(Stored data)
╭──
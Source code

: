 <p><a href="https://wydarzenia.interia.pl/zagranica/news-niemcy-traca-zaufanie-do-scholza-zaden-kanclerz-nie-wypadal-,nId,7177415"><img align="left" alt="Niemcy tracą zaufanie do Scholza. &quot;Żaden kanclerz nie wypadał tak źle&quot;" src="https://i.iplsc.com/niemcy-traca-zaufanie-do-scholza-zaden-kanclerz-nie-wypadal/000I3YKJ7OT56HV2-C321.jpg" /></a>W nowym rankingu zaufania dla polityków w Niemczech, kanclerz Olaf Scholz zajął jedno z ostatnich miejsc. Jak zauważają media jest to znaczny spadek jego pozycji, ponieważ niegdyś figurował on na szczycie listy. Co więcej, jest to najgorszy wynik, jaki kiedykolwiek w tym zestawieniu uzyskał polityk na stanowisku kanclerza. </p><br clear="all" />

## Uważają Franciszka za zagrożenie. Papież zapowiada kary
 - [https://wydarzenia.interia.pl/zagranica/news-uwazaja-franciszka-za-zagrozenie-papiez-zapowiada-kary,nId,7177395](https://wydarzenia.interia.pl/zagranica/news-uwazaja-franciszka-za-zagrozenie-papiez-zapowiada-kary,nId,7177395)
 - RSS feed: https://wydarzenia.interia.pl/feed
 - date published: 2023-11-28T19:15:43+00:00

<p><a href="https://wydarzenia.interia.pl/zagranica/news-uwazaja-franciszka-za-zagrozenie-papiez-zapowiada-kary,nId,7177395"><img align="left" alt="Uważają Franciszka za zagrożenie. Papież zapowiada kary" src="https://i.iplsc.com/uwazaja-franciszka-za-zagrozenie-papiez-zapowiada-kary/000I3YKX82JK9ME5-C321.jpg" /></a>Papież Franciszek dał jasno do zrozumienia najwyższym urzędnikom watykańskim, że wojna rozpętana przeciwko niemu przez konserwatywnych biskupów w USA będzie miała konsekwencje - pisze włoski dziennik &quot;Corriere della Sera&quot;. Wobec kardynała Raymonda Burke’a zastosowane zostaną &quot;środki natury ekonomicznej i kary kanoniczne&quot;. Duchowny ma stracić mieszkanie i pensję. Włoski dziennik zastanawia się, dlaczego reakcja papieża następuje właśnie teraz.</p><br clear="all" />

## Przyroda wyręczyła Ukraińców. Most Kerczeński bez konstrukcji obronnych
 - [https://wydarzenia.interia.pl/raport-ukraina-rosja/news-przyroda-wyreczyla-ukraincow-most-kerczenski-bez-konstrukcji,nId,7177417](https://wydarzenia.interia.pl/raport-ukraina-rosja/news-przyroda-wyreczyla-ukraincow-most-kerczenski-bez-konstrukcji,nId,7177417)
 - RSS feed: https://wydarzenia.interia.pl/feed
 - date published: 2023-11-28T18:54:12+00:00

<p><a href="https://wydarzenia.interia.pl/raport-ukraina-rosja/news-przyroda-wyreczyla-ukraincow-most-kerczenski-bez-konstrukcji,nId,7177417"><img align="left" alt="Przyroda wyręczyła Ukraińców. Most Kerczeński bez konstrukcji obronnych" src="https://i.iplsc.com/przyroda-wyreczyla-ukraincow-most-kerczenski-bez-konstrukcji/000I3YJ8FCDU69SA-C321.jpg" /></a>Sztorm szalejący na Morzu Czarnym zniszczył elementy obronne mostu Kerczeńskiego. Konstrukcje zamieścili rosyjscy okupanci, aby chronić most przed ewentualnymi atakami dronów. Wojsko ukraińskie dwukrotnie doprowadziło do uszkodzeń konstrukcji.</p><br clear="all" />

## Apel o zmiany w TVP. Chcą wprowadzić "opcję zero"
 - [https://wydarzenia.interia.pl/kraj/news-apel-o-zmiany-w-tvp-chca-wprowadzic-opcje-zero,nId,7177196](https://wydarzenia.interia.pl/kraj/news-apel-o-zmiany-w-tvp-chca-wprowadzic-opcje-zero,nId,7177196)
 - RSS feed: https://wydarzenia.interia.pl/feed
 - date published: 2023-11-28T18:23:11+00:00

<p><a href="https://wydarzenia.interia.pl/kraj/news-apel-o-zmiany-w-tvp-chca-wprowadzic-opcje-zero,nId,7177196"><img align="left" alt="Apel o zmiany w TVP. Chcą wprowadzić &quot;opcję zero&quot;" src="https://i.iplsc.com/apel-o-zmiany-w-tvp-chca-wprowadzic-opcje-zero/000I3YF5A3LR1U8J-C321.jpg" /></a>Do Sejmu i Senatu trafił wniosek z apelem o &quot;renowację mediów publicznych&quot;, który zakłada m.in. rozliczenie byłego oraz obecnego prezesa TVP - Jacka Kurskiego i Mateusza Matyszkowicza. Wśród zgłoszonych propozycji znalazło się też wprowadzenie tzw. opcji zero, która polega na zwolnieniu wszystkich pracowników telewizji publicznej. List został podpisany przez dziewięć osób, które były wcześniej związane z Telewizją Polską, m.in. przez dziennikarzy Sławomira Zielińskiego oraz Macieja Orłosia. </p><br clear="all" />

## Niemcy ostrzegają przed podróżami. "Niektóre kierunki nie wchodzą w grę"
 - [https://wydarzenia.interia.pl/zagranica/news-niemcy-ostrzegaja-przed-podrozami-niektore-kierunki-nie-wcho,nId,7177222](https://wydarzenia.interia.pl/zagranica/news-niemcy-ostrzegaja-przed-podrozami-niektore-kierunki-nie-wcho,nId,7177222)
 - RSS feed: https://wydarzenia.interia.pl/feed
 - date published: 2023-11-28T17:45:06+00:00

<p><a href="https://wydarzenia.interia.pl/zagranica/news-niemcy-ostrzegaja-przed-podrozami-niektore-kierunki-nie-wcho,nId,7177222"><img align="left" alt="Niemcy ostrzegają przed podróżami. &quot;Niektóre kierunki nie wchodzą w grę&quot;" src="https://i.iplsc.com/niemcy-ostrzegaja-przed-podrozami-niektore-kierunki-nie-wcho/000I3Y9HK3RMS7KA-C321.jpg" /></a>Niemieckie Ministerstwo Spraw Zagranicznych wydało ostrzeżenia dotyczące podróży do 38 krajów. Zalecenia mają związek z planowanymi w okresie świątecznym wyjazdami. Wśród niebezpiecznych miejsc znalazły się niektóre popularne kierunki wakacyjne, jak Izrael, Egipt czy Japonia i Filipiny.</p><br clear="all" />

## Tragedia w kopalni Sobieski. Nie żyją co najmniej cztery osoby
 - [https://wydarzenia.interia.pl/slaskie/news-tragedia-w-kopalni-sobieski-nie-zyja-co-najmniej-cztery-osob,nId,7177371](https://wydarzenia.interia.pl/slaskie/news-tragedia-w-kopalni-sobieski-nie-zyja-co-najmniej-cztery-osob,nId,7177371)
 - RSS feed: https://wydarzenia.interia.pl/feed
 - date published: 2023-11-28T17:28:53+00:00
╰──
╭──
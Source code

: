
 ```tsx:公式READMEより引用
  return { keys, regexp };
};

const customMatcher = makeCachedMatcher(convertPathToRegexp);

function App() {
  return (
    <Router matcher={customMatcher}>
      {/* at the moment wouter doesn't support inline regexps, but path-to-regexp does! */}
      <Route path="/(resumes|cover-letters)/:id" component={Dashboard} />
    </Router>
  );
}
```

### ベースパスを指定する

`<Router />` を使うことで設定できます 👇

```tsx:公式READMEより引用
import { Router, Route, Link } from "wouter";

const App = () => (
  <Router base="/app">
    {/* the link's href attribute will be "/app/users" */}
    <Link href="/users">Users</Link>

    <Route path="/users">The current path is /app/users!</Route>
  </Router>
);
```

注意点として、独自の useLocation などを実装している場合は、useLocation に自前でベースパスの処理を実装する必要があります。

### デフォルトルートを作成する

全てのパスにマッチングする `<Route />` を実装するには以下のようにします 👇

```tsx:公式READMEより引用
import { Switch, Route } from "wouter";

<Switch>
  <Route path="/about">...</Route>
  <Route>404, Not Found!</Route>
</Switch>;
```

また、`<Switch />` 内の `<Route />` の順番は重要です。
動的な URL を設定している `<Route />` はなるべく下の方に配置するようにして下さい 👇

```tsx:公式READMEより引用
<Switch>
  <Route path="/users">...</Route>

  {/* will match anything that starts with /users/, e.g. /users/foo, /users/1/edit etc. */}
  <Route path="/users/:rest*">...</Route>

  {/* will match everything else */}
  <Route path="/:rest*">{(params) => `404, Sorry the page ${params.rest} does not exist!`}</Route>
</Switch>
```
╰──
[Exercise]:
Using the entries above, return each line in which the word "Router" occurs.

[Output for this exercise]:
    <Router matcher={customMatcher}>
    </Router>
`<Router />` を使うことで設定できます 👇
import { Router, Route, Link } from "wouter";
  <Router base="/app">
  </Router>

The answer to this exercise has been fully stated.